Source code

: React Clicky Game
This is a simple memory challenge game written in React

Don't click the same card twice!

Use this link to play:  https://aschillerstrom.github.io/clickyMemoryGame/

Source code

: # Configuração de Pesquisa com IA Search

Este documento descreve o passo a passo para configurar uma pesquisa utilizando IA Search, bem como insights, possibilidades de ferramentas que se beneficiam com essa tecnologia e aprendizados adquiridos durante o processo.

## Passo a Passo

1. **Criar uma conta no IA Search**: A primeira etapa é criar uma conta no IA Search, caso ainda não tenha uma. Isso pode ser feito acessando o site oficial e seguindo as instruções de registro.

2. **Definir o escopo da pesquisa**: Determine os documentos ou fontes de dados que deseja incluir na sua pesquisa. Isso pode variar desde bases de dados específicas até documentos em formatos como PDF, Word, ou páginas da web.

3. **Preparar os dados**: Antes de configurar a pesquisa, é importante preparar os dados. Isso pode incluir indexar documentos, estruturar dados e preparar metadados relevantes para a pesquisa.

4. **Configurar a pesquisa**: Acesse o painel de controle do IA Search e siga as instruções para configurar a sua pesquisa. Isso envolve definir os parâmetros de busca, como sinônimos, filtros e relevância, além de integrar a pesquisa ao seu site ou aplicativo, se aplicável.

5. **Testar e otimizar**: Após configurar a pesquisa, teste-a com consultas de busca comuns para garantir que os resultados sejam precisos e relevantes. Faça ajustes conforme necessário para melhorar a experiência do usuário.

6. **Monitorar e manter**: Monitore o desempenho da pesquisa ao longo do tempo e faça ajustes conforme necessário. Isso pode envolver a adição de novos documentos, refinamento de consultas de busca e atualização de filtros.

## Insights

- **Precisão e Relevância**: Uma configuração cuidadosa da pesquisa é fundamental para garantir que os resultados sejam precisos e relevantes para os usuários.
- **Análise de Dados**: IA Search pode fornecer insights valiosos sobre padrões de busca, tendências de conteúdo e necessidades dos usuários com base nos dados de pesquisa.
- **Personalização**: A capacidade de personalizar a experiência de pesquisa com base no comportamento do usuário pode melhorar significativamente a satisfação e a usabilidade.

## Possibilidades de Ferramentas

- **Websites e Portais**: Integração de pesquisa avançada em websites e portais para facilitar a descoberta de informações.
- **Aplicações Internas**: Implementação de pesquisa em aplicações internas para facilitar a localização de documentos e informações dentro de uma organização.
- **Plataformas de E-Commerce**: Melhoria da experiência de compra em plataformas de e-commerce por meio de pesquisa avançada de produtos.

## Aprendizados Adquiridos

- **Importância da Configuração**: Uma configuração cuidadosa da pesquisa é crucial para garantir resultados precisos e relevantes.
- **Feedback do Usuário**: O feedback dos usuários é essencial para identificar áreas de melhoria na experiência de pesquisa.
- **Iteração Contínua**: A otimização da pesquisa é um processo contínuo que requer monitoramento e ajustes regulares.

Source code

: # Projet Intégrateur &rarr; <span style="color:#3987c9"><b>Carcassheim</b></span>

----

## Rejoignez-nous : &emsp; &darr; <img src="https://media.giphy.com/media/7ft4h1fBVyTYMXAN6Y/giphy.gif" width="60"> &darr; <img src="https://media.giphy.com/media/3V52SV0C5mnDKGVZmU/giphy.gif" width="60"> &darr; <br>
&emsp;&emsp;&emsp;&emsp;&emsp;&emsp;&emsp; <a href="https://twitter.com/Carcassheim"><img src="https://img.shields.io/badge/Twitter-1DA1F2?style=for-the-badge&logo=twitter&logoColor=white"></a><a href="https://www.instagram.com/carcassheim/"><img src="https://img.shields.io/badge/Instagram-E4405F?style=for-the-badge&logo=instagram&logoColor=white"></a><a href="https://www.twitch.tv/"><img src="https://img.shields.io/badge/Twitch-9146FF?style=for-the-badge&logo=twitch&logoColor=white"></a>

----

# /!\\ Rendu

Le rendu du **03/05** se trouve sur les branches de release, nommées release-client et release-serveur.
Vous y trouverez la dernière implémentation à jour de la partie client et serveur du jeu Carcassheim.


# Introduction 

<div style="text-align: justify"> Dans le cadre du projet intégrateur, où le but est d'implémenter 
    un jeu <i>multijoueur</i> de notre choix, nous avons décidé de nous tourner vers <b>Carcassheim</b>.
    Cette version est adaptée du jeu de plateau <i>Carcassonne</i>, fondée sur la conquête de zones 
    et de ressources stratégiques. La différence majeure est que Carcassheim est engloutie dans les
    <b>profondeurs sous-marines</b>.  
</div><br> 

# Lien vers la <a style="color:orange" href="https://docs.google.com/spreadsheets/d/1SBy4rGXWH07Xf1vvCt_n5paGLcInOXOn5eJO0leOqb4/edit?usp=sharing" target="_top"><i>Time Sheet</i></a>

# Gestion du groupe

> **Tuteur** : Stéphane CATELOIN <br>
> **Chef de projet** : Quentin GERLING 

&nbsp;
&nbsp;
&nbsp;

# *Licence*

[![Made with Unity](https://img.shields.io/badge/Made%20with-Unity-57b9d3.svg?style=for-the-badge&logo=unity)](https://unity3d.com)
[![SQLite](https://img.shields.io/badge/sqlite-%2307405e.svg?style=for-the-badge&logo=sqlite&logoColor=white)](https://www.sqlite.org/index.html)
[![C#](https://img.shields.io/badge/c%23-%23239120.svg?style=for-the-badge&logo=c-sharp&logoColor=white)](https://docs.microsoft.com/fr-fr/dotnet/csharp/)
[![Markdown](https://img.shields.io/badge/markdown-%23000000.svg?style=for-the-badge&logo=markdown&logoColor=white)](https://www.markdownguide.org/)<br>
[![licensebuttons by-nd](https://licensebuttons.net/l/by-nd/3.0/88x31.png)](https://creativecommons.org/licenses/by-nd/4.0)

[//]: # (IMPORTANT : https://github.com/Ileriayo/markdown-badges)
= = = = =
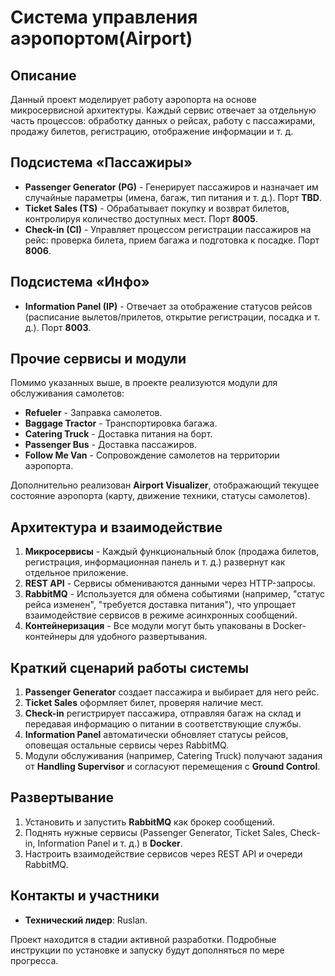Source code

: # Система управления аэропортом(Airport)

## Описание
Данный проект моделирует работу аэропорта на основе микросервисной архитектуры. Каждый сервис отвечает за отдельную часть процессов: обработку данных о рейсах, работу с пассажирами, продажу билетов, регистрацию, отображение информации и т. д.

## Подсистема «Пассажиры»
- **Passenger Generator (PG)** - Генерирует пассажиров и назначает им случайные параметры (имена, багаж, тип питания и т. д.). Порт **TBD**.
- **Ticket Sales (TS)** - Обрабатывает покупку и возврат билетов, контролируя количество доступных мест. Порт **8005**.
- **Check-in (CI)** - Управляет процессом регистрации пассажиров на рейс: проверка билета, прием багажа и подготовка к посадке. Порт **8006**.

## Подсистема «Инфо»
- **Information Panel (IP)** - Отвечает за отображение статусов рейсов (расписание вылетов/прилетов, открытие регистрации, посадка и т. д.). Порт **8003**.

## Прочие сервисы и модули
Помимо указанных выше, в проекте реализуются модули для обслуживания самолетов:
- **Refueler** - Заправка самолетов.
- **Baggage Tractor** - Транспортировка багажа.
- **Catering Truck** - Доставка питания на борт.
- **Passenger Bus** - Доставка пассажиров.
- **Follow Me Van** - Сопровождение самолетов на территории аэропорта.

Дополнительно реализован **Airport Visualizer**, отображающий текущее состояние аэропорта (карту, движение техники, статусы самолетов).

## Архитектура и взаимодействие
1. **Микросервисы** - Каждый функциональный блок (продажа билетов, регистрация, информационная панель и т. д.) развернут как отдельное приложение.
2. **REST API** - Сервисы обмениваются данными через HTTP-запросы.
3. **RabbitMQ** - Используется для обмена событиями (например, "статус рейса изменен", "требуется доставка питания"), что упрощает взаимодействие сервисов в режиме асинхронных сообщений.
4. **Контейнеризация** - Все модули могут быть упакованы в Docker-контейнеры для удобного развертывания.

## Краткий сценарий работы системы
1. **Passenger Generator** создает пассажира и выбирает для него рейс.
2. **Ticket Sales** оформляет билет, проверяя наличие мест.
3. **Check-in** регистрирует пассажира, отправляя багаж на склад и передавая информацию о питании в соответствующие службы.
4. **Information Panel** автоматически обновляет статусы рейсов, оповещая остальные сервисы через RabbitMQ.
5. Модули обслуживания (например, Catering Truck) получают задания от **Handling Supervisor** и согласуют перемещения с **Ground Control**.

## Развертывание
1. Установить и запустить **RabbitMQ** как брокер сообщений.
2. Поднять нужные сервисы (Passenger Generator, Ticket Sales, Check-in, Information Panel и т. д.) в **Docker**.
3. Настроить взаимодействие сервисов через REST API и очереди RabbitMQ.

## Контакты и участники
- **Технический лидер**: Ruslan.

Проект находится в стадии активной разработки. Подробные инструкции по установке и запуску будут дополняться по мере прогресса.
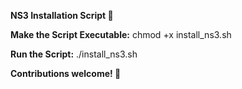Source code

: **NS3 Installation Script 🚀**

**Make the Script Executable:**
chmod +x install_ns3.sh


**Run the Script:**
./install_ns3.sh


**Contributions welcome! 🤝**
= = = = =
* **Task requirements**
Would you filter the records and copy each line that contains the word "React"?

* **Written reply**
: React Clicky Game
This is a simple memory challenge game written in React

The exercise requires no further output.